DESIGN & CONSTRUCTION
If you’re the type who likes to tackle the tracks hard, you’ll be dying to know how the Phoenix tows offroad, and I can sum it all up by saying it loves the tough stuff. It’s by no means a rock hopper, but it barely felt the corrugations and pot holes thanks to its independent suspension. In fact, I left a carton of eggs in the kitchen drawer and only broke one egg in two days — how’s that for real world testing? When the going got tough, the Phoenix seemed to lap it up. On a few of those steeper off-camber angles, there were several instances where the drawbar and coupling bottomed out, but the camper still felt nice and stable even on slanted angles thanks to the well thought-out independent suspension.
When it comes to the overall balance of the camper, it did feel front heavy. It’s well-balanced left to right, but the massive storage box on the front of the camper holds all of the heavier accessories such as the fridge, extra storage drawers, the hand winch and several jerry cans. The heavy front end put the Troopy’s rear suspension under a bit of strain, which caused the vehicle’s front suspension to unload a bit early on steep hill climbs. This allowed it to skate and scrabble around. I felt as though I was moving a hippo when I unhitched the loaded camper and tried shifting it by hand.
The good news is with a full 100L of water in the rear-mounted water tank, and some careful load distribution at the front, the whole front end becomes much more manageable, although it could still benefit from a lighter storage box.
The storage box at the front completely covers the jerry cans from stone damage, which is great. The extra kitchen storage comes in super handy, and the side mounted slide-out kitchen is perfect for quick roadside stops or month-long basecamp applications, too. And when it comes to comforts, inside you’ll find 12 and 240V outlets and plenty of LED lighting.
There were, however, a few little things that I believe could make the world of difference with a bit of extra thought.

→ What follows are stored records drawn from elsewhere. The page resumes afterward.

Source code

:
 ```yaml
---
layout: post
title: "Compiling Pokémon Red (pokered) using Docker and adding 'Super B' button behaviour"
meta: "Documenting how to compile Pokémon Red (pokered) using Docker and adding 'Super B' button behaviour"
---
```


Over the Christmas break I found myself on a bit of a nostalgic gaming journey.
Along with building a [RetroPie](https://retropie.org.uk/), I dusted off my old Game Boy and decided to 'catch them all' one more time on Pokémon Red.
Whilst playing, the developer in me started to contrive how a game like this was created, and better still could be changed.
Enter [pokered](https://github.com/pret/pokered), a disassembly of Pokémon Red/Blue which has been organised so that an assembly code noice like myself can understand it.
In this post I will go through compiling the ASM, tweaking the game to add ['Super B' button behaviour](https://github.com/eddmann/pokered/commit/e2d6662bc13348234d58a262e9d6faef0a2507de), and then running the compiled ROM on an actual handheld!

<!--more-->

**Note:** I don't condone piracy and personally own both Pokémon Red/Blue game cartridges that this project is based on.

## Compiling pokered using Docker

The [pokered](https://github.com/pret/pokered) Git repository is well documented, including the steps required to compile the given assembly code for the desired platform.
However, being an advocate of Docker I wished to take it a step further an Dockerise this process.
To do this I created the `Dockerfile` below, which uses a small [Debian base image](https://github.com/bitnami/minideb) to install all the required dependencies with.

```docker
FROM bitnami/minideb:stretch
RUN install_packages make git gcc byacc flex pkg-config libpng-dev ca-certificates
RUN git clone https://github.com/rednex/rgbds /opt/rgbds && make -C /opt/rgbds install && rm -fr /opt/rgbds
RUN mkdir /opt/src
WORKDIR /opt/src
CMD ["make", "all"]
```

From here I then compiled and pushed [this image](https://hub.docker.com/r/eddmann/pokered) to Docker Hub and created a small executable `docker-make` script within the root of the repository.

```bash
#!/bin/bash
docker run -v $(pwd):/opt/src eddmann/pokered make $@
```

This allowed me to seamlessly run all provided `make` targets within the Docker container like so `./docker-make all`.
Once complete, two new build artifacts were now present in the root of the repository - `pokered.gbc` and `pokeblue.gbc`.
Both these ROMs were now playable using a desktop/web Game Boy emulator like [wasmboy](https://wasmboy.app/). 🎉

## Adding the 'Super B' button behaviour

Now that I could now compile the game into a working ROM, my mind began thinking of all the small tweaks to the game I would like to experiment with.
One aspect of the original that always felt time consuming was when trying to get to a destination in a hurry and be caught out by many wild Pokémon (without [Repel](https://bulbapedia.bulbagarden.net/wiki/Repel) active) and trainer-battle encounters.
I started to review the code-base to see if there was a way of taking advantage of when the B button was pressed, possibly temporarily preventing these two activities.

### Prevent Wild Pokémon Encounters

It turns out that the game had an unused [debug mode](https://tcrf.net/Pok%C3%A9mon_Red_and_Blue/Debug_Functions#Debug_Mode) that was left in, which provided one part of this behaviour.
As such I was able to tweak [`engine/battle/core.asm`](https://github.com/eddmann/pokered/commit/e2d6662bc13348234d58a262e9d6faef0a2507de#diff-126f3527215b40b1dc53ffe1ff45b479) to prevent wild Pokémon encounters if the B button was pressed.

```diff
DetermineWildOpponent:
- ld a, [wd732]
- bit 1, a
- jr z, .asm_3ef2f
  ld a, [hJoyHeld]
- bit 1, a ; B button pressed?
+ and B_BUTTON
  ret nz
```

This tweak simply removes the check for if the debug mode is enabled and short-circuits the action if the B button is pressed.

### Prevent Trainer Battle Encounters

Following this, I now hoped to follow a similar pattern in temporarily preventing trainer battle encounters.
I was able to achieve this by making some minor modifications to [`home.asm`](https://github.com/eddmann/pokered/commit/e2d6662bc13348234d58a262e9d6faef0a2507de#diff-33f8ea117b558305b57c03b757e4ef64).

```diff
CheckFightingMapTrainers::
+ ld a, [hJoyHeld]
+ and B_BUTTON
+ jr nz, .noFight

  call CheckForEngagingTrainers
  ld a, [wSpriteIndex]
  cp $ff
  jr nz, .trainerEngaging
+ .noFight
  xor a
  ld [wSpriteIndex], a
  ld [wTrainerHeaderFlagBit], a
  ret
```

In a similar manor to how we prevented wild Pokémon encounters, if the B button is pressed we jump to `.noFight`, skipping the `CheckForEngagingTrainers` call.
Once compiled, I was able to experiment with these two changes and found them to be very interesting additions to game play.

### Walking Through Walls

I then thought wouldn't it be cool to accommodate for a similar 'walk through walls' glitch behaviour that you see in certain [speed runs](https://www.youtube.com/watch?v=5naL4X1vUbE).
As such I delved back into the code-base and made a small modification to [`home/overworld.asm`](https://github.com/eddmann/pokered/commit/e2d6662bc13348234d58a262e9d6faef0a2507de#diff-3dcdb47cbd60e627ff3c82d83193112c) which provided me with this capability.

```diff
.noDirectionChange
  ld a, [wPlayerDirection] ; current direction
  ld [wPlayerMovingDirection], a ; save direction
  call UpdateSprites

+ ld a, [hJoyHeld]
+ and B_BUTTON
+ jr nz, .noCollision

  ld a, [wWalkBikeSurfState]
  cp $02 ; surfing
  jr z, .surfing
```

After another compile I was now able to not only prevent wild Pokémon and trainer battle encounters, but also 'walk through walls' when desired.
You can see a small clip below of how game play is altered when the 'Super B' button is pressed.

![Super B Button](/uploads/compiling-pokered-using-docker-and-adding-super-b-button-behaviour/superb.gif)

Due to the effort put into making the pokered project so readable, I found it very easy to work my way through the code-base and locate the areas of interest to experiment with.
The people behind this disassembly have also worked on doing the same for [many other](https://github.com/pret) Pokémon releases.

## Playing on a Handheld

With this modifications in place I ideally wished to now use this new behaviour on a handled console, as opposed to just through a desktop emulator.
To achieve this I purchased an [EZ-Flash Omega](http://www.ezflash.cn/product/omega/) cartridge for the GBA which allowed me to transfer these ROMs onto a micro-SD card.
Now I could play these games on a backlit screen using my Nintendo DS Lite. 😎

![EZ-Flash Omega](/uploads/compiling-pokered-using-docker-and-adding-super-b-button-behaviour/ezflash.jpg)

First up, the front storage restricts access to the rear of your vehicle. That same lack of clearance meant I had to remove the front hand winch and support pole before travelling, and, being a bit heavy, makes it a challenge when you need to set up the tent in a hurry. The storage tubs on the top lid are a nifty idea to store tent poles and the like, but being mounted up high makes it a bit tricky to retrieve a big, heavy tent pole bag. The fridge slides out right in front of the kitchen, which means you cannot access the kitchen drawer slides at the same time. On the bright side, there’s a surprising amount of usable storage throughout the whole camper, especially around the kitchen.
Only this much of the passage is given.